Journal of Hebrew Scriptures - Volume 8 (2008) - Review

John Van Seters, The Edited Bible: The Curious History of the “Editor” in Biblical Criticism (Winona Lake: Eisenbrauns, 2006). Pp. xvi + 428. Hardcover, US$44.50. ISBN 978-1-57506-112-2.

The Edited Bible is a massive book both in quantity and quality. The author brings us back to the basic principles of the philological-literary and historical foundations of Biblical criticism. His goal is to examine fundamental notions that are taken by scholars as axiomatic and are instrumental in the realm of Biblical studies. The fundamental issue of this book is the critical matter of editorial or redaction criticism. Since the days of Julius Wellhausen scholars maintain that the Pentateuch is actually a composition of three or even four edited works that were put together by final editors as one book and that its origins might be reconstructed due to a careful philological-literary analysis. In contrast, Van Seters argues that the notion of “editors” is actually a scholarly invention and not more.

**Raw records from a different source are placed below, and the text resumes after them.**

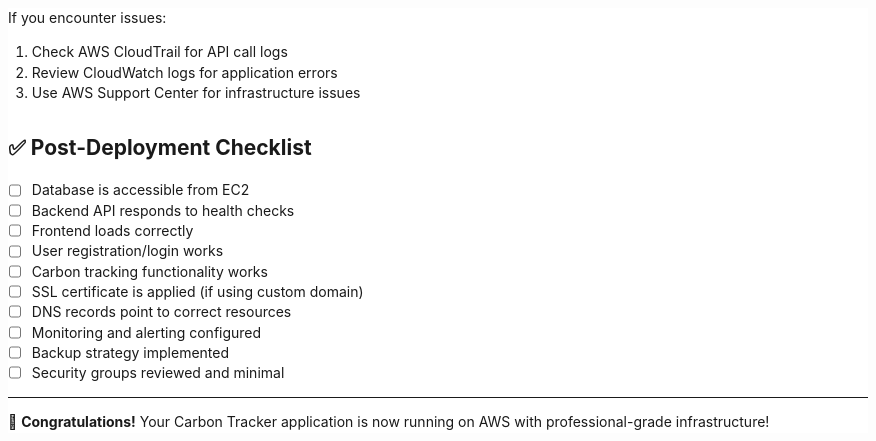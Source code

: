 If you encounter issues:
1. Check AWS CloudTrail for API call logs
2. Review CloudWatch logs for application errors
3. Use AWS Support Center for infrastructure issues

## ✅ Post-Deployment Checklist

- [ ] Database is accessible from EC2
- [ ] Backend API responds to health checks
- [ ] Frontend loads correctly
- [ ] User registration/login works
- [ ] Carbon tracking functionality works
- [ ] SSL certificate is applied (if using custom domain)
- [ ] DNS records point to correct resources
- [ ] Monitoring and alerting configured
- [ ] Backup strategy implemented
- [ ] Security groups reviewed and minimal

---

🎉 **Congratulations!** Your Carbon Tracker application is now running on AWS with professional-grade infrastructure!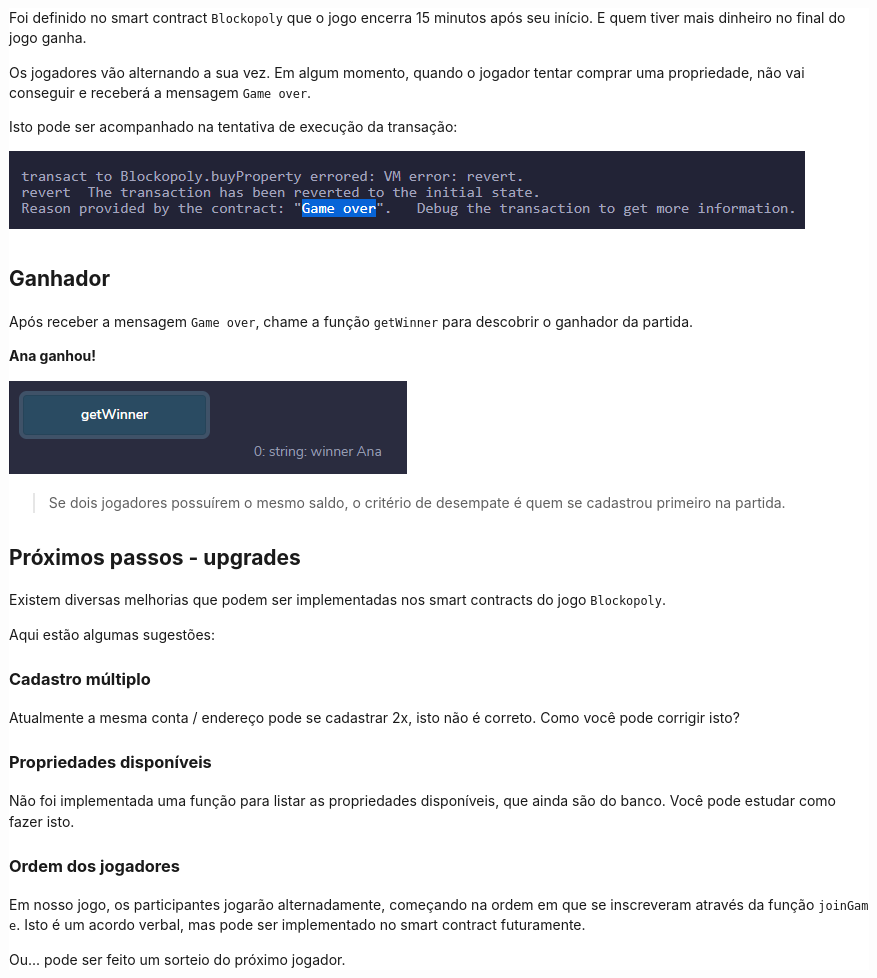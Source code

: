Foi definido no smart contract `Blockopoly` que o jogo encerra 15 minutos após seu início.
E quem tiver mais dinheiro no final do jogo ganha.

Os jogadores vão alternando a sua vez. Em algum momento, quando o jogador tentar comprar uma propriedade, não vai conseguir e receberá a mensagem `Game over`.

Isto pode ser acompanhado na tentativa de execução da transação:

![Revert Game over](../../../images/projects/blockopoly-03/image-104.png)

## Ganhador

Após receber a mensagem `Game over`, chame a função `getWinner` para descobrir o ganhador da partida.

**Ana ganhou!**

![getWinner](../../../images/projects/blockopoly-03/image-105.png)

> Se dois jogadores possuírem o mesmo saldo, o critério de desempate é quem se cadastrou primeiro na partida.

## Próximos passos - upgrades

Existem diversas melhorias que podem ser implementadas nos smart contracts do jogo `Blockopoly`.

Aqui estão algumas sugestões:

### Cadastro múltiplo

Atualmente a mesma conta / endereço pode se cadastrar 2x, isto não é correto. Como você pode corrigir isto?

### Propriedades disponíveis

Não foi implementada uma função para listar as propriedades disponíveis, que ainda são do banco. Você pode estudar como fazer isto.

### Ordem dos jogadores

Em nosso jogo, os participantes jogarão alternadamente, começando na ordem em que se inscreveram através da função `joinGame`. Isto é um acordo verbal, mas pode ser implementado no smart contract futuramente.

Ou... pode ser feito um sorteio do próximo jogador.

Van Seters' methodology is a comparative study that is based on the study of the "classical world." In this regard, he provides detailed studies of scholars in Classics in order to draw proper conclusions regarding biblical scholarship. Van Seters' review of classical literature indicates to him that the role of the editor or the redactor is confined to matters of textual criticism, and the poets or authors took responsibility for their own work, so there is no such a notion of an editor but rather of an author.

Actually, Van Seters regards the entire scholarship concerning editors and redactors in the realm of Biblical studies as a mistake, due to the early influence of Classics scholarship. Van Seters claims that the model of editors was rejected in the twentieth century and since then the study of the Classics regards the model of editors as a useless anachronism. The problem with biblical criticism is that it imitated earlier Classics scholarship but ignored this newer development in the Classics. In brief, Van Seters insists that there are authors—not editors—who take full literary responsibility for the biblical compositions moving from the oral sporadic fragments into written works of their own. They are the biblical authors.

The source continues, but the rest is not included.